● HOW TO COMPLETE THIS TASK
In the records that come next, find every line with "between". Return those lines.

[Stored data entries]
——

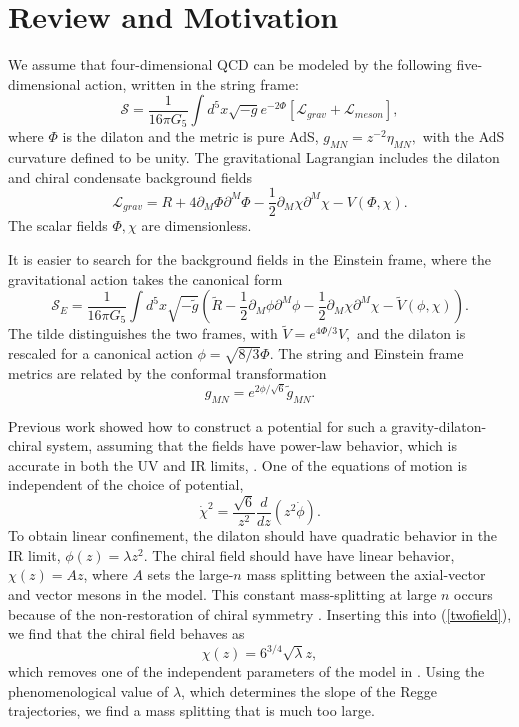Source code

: \documentclass[aps,prd,12pt,nofootinbib]{revtex4}
\newcommand{\be}{\begin{equation}}
\newcommand{\ee}{\end{equation}}
\def\thalf{{\textstyle{\frac{1}{2}}}}
\def\Dz{\frac{d}{dz}}
\def\phidot{\dot{\phi}}
\def\chidot{\dot{\chi}}
\def\rt6{\sqrt{6}}
\newcommand{\cL}{\mathcal L}
\newcommand{\cS}{\mathcal S}
\begin{document}
\section{Review and Motivation}
\label{secReview}

We assume that four-dimensional QCD can be modeled by the following five-dimensional action, written in the string frame:
\be
\cS =\frac{1}{16\pi G_5} \int d^5x \sqrt{-g} e^{-2\Phi}  \left[ \cL_{grav} + \cL_{meson} \right], 
\label{eqStringAction}
\ee
where $\Phi$ is the dilaton and the metric is pure AdS, $g_{MN}=z^{-2}\eta_{MN},$ with the AdS curvature defined to be unity.
The gravitational Lagrangian includes the dilaton and chiral condensate background fields
\be
\cL_{grav}=R+4\partial_M\Phi\partial^M\Phi - \thalf\partial_M\chi\partial^M\chi -V(\Phi,\chi).
\ee
The scalar fields $\Phi,\chi$ are dimensionless. 

It is easier to search for the background fields in the Einstein frame, where the gravitational action takes the canonical form
\be
\cS_E=\frac{1}{16\pi G_5} \int d^5x \sqrt{-\tilde{g}}\left(\tilde{R}-\thalf\partial_M\phi\partial^M\phi -\thalf\partial_M\chi\partial^M\chi - \tilde{V}(\phi,\chi)\right).
\ee
The tilde distinguishes the two frames, with $\tilde{V}=e^{4\Phi/3}V,$ and the dilaton is rescaled for a canonical action $\phi=\sqrt{8/3}\Phi$.
The string and Einstein frame metrics are related by the conformal transformation
\be
g_{MN}=e^{2\phi/\sqrt{6}}\tilde{g}_{MN}.
\ee

Previous work showed how to construct a potential for such a gravity-dilaton-chiral system, assuming that the fields have power-law behavior, which is accurate in both the UV and IR limits, \cite{Springer 2010}. 
One of the equations of motion is independent of the choice of potential,
\be
\chidot^2  = \frac{\rt6}{z^2} \Dz(z^2\phidot). 
\label{twofield}
\ee
To obtain linear confinement, the dilaton should have quadratic behavior in the IR limit, $\phi(z)=\lambda z^2$.
The chiral field should have have linear behavior, $\chi(z)=A z$, where $A$ sets the large-$n$ mass splitting between the axial-vector and vector mesons in the model. 
This constant mass-splitting at large $n$ occurs because of the non-restoration of chiral symmetry \cite{Shifman-2008}.
Inserting this into (\ref{twofield}), we find that the chiral field behaves as
\be
\chi(z)=6^{3/4}\sqrt{\lambda}z,
\ee
which removes one of the independent parameters of the model in \cite{gherghetta-kelley}. 
Using the phenomenological value of $\lambda$, which determines the slope of the Regge trajectories, we find a mass splitting that is much too large.
\end{document}
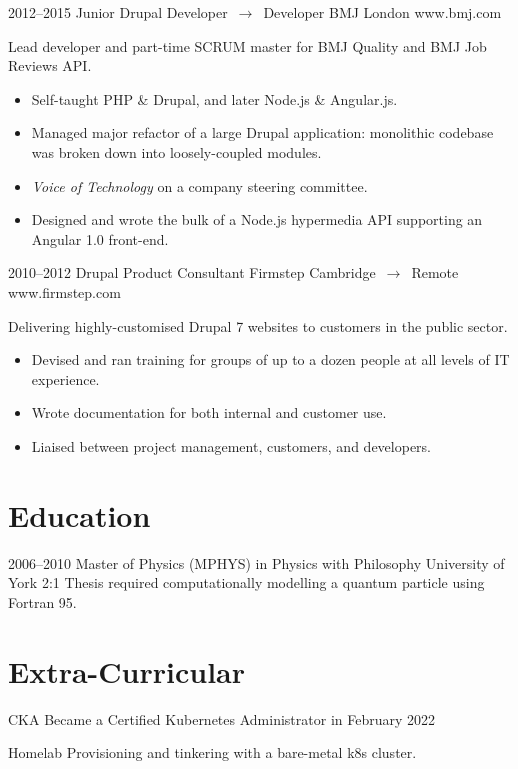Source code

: \documentclass[11pt, a4paper, sans]{moderncv}
\begin{document}
\vspace*{3mm}

\cventry
  {2012--2015}
  {Junior Drupal Developer $\,\to\,$ Developer}
  {BMJ}
  {London}
  {www.bmj.com}
  {
    Lead developer and part-time SCRUM master for BMJ Quality and BMJ Job Reviews API.
    \begin{itemize}
      \item Self-taught PHP \& Drupal, and later Node.js \& Angular.js.
      \item Managed major refactor of a large Drupal application: monolithic codebase was broken down into loosely-coupled modules.
      \item \emph{Voice of Technology} on a company steering committee.
      \item Designed and wrote the bulk of a Node.js hypermedia API supporting an Angular 1.0 front-end.
    \end{itemize}
  }

\vspace*{3mm}

\cventry
  {2010--2012}
  {Drupal Product Consultant}
  {Firmstep}
  {Cambridge $\,\to\,$ Remote}
  {www.firmstep.com}
  {
    Delivering highly-customised Drupal 7 websites to customers in the public sector.
    \begin{itemize}
      \item Devised and ran training for groups of up to a dozen people at all levels of IT experience.
      \item Wrote documentation for both internal and customer use.
      \item Liaised between project management, customers, and developers.
    \end{itemize}
  }

\section{Education}

\cventry
  {2006--2010}
  {Master of Physics (\small{MPHYS}) in Physics with Philosophy}
  {University of York}
  {}
  {2:1}
  {
    Thesis required computationally modelling a quantum particle using Fortran 95.
  }

\section{Extra-Curricular}

\cvitem
  {CKA}
  {
		Became a Certified Kubernetes Administrator in February 2022
  }

\vspace*{3mm}

\cvitem
	{Homelab}
  {
		Provisioning and tinkering with a bare-metal k8s cluster.
  }
\end{document}

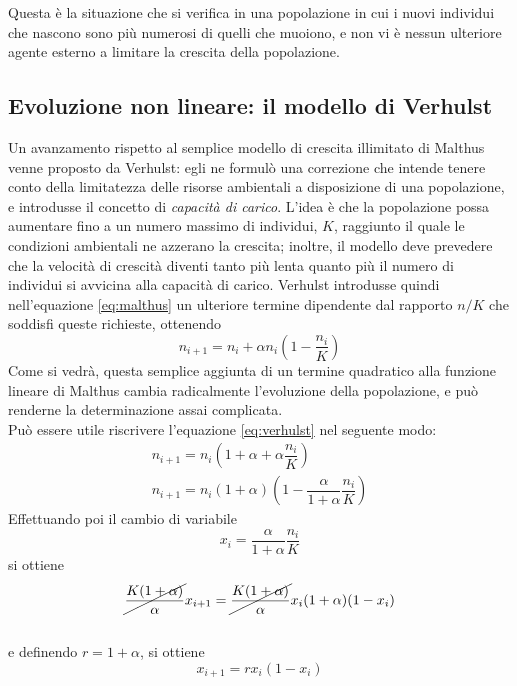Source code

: Questa è la situazione che si verifica in una popolazione in cui i nuovi individui che nascono sono più numerosi di quelli che muoiono, e non vi è nessun ulteriore agente esterno a limitare la crescita della popolazione.

\subsection{Evoluzione non lineare: il modello di Verhulst}
Un avanzamento rispetto al semplice modello di crescita illimitato di Malthus venne proposto da Verhulst: egli ne formulò una correzione che intende tenere conto della limitatezza delle risorse ambientali a disposizione di una popolazione, e introdusse il concetto di \textit{capacità di carico}. L'idea è che la popolazione possa aumentare fino a un numero massimo di individui, $K$, raggiunto il quale le condizioni ambientali ne azzerano la crescita; inoltre, il modello deve prevedere che la velocità di crescità diventi tanto più lenta quanto più il numero di individui si avvicina alla capacità di carico. Verhulst introdusse quindi nell'equazione \ref{eq:malthus} un ulteriore termine dipendente dal rapporto $n/K$ che soddisfi queste richieste, ottenendo
\begin{equation}
    n_{i+1} = n_i + \alpha n_i(1-\frac{n_i}{K})
    \label{eq:verhulst}
\end{equation}
Come si vedrà, questa semplice aggiunta di un termine quadratico alla funzione lineare di Malthus cambia radicalmente l'evoluzione della popolazione, e può renderne la determinazione assai complicata.
\\
Può essere utile riscrivere l'equazione \ref{eq:verhulst} nel seguente modo:
\begin{equation*}
    \begin{gathered}
        n_{i+1} = n_i (1+\alpha+\alpha \dfrac{n_i}{K}) \\
        n_{i+1} =  n_i (1+\alpha) (1- \dfrac{\alpha}{1+\alpha} \dfrac{n_i}{K})
    \end{gathered}
\end{equation*}
Effettuando poi il cambio di variabile
$$x_i = \dfrac{\alpha}{1+\alpha} \dfrac{n_i}{K}$$
 si ottiene 
$$  \cancel{\frac{K (1+\alpha)}{\alpha}} x_{i+1} = \cancel{\frac{K (1+\alpha)}{\alpha}} x_i (1+\alpha) (1- x_i) $$\\
e definendo $r = 1+ \alpha$, si ottiene
\begin{equation}
    x_{i+1} = r x_i (1-x_i)
    \label{eq:logistica}
\end{equation}

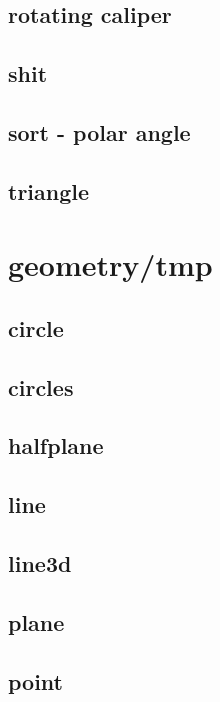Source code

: \documentclass[a4paper,5pt,titlepage]{article}
\begin{document}
\subsection{rotating caliper}

\subsection{shit}

\subsection{sort - polar angle}

\subsection{triangle}

\section{geometry/tmp}
\subsection{circle}

\subsection{circles}

\subsection{halfplane}

\subsection{line}

\subsection{line3d}

\subsection{plane}

\subsection{point}

\end{document}
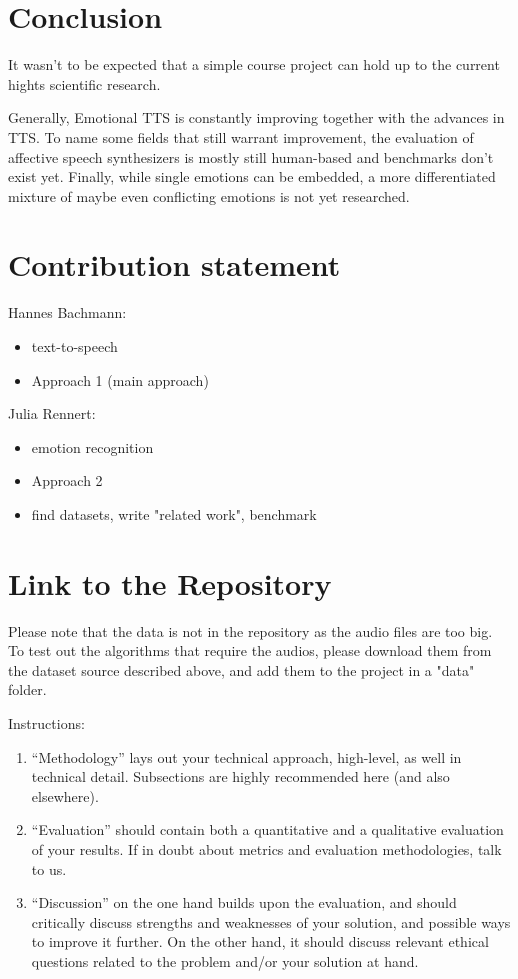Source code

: \documentclass[11pt]{article}
\begin{document}
\section{Conclusion}
\label{conclusion}
It wasn't to be expected that a simple course project can hold up to the current hights scientific research.

Generally, Emotional TTS is constantly improving together with the advances in TTS. To name some fields that still warrant improvement, the evaluation of affective speech synthesizers is mostly still human-based and benchmarks don't exist yet. Finally, while single emotions can be embedded, a more differentiated mixture of maybe even conflicting emotions is not yet researched.

\section{Contribution statement}
Hannes Bachmann:
\begin{itemize}
\item text-to-speech
\item Approach 1 (main approach)
\end{itemize}
Julia Rennert:
\begin{itemize}
\item emotion recognition
\item Approach 2
\item find datasets, write "related work", benchmark
\end{itemize}

\section{Link to the Repository}

Please note that the data is not in the repository as the audio files are too big. To test out the algorithms that require the audios, please download them from the dataset source described above, and add them to the project in a "data" folder.

% 

%

Instructions: 
\begin{enumerate}


    \item ``Methodology'' lays out your technical approach, high-level, as well in technical detail. Subsections are highly recommended here (and also elsewhere).
    \item ``Evaluation'' should contain both a quantitative and a qualitative evaluation of your results. If in doubt about metrics and evaluation methodologies, talk to us.
    \item ``Discussion'' on the one hand builds upon the evaluation, and should critically discuss strengths and weaknesses of your solution, and possible ways to improve it further. On the other hand, it should discuss relevant ethical questions related to the problem and/or your solution at hand.
\end{enumerate}
\end{document}

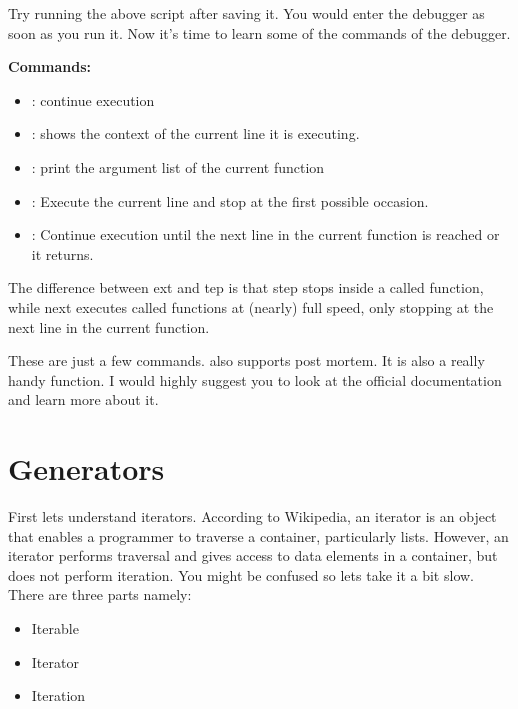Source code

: \documentclass[a4paper,12pt,oneside]{sphinxmanual}
\begin{document}
Try running the above script after saving it. You would enter the
debugger as soon as you run it. Now it's time to learn some of the
commands of the debugger.

\textbf{Commands:}
\begin{itemize}
\item {} 
: continue execution

\item {} 
: shows the context of the current line it is executing.

\item {} 
: print the argument list of the current function

\item {} 
: Execute the current line and stop at the first possible
occasion.

\item {} 
: Continue execution until the next line in the current function
is reached or it returns.

\end{itemize}

The difference between ext and tep is that step stops
inside a called function, while next executes called functions at
(nearly) full speed, only stopping at the next line in the current
function.

These are just a few commands.  also supports post mortem. It is
also a really handy function. I would highly suggest you to look at the
official documentation and learn more about it.


\chapter{Generators}
\label{generators:generators}\label{generators::doc}
First lets understand iterators. According to Wikipedia, an iterator is
an object that enables a programmer to traverse a container,
particularly lists. However, an iterator performs traversal and gives
access to data elements in a container, but does not perform iteration.
You might be confused so lets take it a bit slow. There are three parts
namely:
\begin{itemize}
\item {} 
Iterable

\item {} 
Iterator

\item {} 
Iteration

\end{itemize}
\end{document}
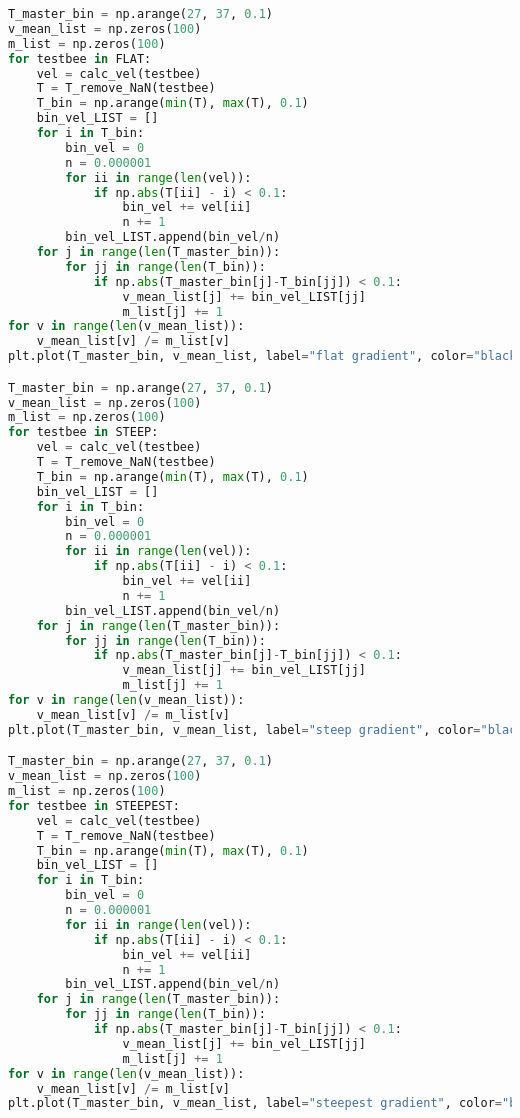 \begin{lstlisting}[language=Python, basicstyle=\tiny, frame=single, keywordstyle=\color{teal}, commentstyle=\color{olive}, stringstyle=\color{red}]
T_master_bin = np.arange(27, 37, 0.1)
v_mean_list = np.zeros(100)
m_list = np.zeros(100)
for testbee in FLAT:
    vel = calc_vel(testbee)
    T = T_remove_NaN(testbee)
    T_bin = np.arange(min(T), max(T), 0.1)
    bin_vel_LIST = []
    for i in T_bin:
        bin_vel = 0
        n = 0.000001
        for ii in range(len(vel)):
            if np.abs(T[ii] - i) < 0.1:
                bin_vel += vel[ii]
                n += 1
        bin_vel_LIST.append(bin_vel/n)
    for j in range(len(T_master_bin)):
        for jj in range(len(T_bin)):
            if np.abs(T_master_bin[j]-T_bin[jj]) < 0.1:
                v_mean_list[j] += bin_vel_LIST[jj]
                m_list[j] += 1
for v in range(len(v_mean_list)):
    v_mean_list[v] /= m_list[v]
plt.plot(T_master_bin, v_mean_list, label="flat gradient", color="black", linestyle="dotted")

T_master_bin = np.arange(27, 37, 0.1)
v_mean_list = np.zeros(100)
m_list = np.zeros(100)
for testbee in STEEP:
    vel = calc_vel(testbee)
    T = T_remove_NaN(testbee)
    T_bin = np.arange(min(T), max(T), 0.1)
    bin_vel_LIST = []
    for i in T_bin:
        bin_vel = 0
        n = 0.000001
        for ii in range(len(vel)):
            if np.abs(T[ii] - i) < 0.1:
                bin_vel += vel[ii]
                n += 1
        bin_vel_LIST.append(bin_vel/n)
    for j in range(len(T_master_bin)):
        for jj in range(len(T_bin)):
            if np.abs(T_master_bin[j]-T_bin[jj]) < 0.1:
                v_mean_list[j] += bin_vel_LIST[jj]
                m_list[j] += 1
for v in range(len(v_mean_list)):
    v_mean_list[v] /= m_list[v]
plt.plot(T_master_bin, v_mean_list, label="steep gradient", color="black", linestyle="dashed")

T_master_bin = np.arange(27, 37, 0.1)
v_mean_list = np.zeros(100)
m_list = np.zeros(100)
for testbee in STEEPEST:
    vel = calc_vel(testbee)
    T = T_remove_NaN(testbee)
    T_bin = np.arange(min(T), max(T), 0.1)
    bin_vel_LIST = []
    for i in T_bin:
        bin_vel = 0
        n = 0.000001
        for ii in range(len(vel)):
            if np.abs(T[ii] - i) < 0.1:
                bin_vel += vel[ii]
                n += 1
        bin_vel_LIST.append(bin_vel/n)
    for j in range(len(T_master_bin)):
        for jj in range(len(T_bin)):
            if np.abs(T_master_bin[j]-T_bin[jj]) < 0.1:
                v_mean_list[j] += bin_vel_LIST[jj]
                m_list[j] += 1
for v in range(len(v_mean_list)):
    v_mean_list[v] /= m_list[v]
plt.plot(T_master_bin, v_mean_list, label="steepest gradient", color="black", linestyle="dashdot")


\end{lstlisting}
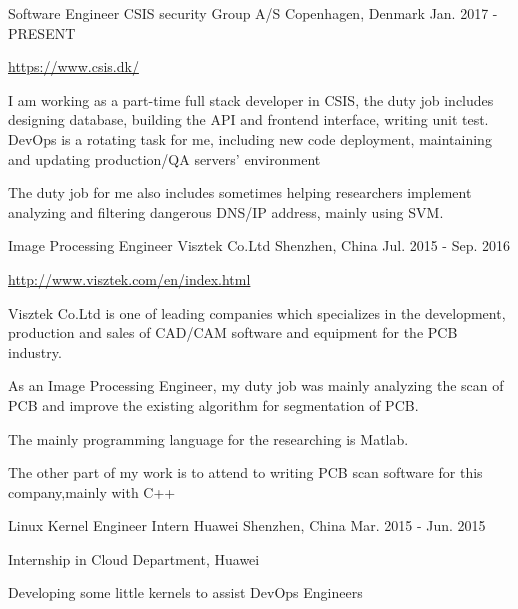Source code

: \begin{cventries}
  \cventry
    {Software Engineer}
    {CSIS security Group A/S}
    {Copenhagen, Denmark}
    {Jan. 2017 - PRESENT}
    {
      \begin{cvitems}
        \item {\url{https://www.csis.dk/}}
        \item {I am working as a part-time full stack developer in CSIS, the duty job includes designing database, building the API and frontend interface, writing unit test. DevOps is a rotating task for me, including new code deployment, maintaining and updating production/QA servers' environment}
        \item {The duty job for me also includes sometimes helping researchers implement analyzing and filtering dangerous  DNS/IP address, mainly using SVM.}
      \end{cvitems}
    }
  \cventry
    {Image Processing Engineer}
    {Visztek Co.Ltd}
    {Shenzhen, China}
    {Jul. 2015 - Sep. 2016}
    {
      \begin{cvitems}
        \item {\url{http://www.visztek.com/en/index.html}}
        \item {Visztek Co.Ltd is one of leading companies which specializes in the development, production and sales of CAD/CAM software and equipment for the PCB industry.}
        \item {As an Image Processing Engineer, my duty job was mainly analyzing the scan of PCB and improve the existing algorithm for segmentation of PCB.}
        \item {The mainly programming language for the researching is Matlab.}
        \item {The other part of my work is to attend to writing PCB scan software for this company,mainly with C++}
      \end{cvitems}
    }
  \cventry
    {Linux Kernel Engineer Intern}
    {Huawei}
    {Shenzhen, China}
    {Mar. 2015 - Jun. 2015}
    {
	\begin{cvitems}
	  \item {Internship in Cloud Department, Huawei}
	  \item {Developing some little kernels to assist DevOps Engineers}
	\end{cvitems}
    }
\end{cventries}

——

● WRITTEN ANSWER
The chiral field should have have linear behavior, $\chi(z)=A z$, where $A$ sets the large-$n$ mass splitting between the axial-vector and vector mesons in the model. 
      \item Liaised between project management, customers, and developers.
The difference between ext and tep is that step stops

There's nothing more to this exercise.